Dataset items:
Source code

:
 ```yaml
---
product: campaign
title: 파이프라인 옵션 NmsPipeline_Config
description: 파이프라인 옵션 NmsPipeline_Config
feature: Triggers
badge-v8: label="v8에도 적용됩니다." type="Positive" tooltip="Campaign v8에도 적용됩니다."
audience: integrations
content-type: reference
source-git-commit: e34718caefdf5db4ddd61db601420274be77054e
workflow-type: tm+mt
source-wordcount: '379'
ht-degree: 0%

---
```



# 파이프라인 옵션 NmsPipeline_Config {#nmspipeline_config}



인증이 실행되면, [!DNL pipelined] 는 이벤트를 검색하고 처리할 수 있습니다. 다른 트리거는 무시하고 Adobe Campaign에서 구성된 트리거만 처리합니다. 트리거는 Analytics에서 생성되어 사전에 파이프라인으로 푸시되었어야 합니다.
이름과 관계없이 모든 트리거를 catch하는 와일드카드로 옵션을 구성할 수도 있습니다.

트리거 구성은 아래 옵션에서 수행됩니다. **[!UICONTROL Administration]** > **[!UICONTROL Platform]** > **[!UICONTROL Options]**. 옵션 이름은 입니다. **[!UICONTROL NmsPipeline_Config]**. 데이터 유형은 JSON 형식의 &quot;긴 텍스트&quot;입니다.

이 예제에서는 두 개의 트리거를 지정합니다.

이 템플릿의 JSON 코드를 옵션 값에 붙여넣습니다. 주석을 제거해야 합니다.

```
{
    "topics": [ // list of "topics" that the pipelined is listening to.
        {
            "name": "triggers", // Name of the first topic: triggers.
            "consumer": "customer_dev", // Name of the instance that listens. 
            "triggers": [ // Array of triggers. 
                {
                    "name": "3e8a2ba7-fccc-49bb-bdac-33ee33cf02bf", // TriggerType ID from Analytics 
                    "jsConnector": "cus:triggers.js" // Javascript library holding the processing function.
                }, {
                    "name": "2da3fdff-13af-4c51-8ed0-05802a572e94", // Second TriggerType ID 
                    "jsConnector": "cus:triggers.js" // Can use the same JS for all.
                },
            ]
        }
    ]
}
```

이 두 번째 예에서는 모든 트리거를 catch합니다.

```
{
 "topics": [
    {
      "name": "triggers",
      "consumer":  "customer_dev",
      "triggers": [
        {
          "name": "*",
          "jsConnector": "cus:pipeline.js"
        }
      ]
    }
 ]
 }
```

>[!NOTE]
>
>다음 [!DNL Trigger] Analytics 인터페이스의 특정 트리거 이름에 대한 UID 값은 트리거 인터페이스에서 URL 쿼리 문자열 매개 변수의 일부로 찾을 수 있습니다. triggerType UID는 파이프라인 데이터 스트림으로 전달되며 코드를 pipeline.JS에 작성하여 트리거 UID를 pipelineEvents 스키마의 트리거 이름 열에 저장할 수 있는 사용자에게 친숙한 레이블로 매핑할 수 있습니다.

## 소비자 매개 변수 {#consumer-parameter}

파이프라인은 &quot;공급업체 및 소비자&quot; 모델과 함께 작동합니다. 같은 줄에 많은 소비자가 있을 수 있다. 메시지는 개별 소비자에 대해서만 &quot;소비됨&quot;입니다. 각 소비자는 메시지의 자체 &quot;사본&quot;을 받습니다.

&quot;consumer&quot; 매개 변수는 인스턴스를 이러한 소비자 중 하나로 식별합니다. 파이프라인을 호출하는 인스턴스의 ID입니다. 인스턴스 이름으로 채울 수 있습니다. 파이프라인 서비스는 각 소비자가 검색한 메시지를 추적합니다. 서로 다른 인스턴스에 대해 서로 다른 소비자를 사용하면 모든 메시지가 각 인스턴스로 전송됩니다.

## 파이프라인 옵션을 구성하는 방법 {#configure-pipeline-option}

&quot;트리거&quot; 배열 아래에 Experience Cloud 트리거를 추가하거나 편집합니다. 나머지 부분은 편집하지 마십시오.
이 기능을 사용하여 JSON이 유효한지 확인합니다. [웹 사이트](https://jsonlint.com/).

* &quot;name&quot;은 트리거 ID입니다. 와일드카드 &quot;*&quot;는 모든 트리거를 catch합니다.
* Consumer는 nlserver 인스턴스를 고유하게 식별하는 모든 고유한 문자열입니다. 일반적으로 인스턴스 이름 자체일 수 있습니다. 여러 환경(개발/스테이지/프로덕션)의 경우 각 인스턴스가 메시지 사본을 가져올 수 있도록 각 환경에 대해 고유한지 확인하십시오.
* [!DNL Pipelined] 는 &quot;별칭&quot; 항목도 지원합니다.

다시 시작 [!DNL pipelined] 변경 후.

• _Action item_:
Please go through each line of the data and count those that contain the string "topics"; give that number alone.

• _Exercise output_:
2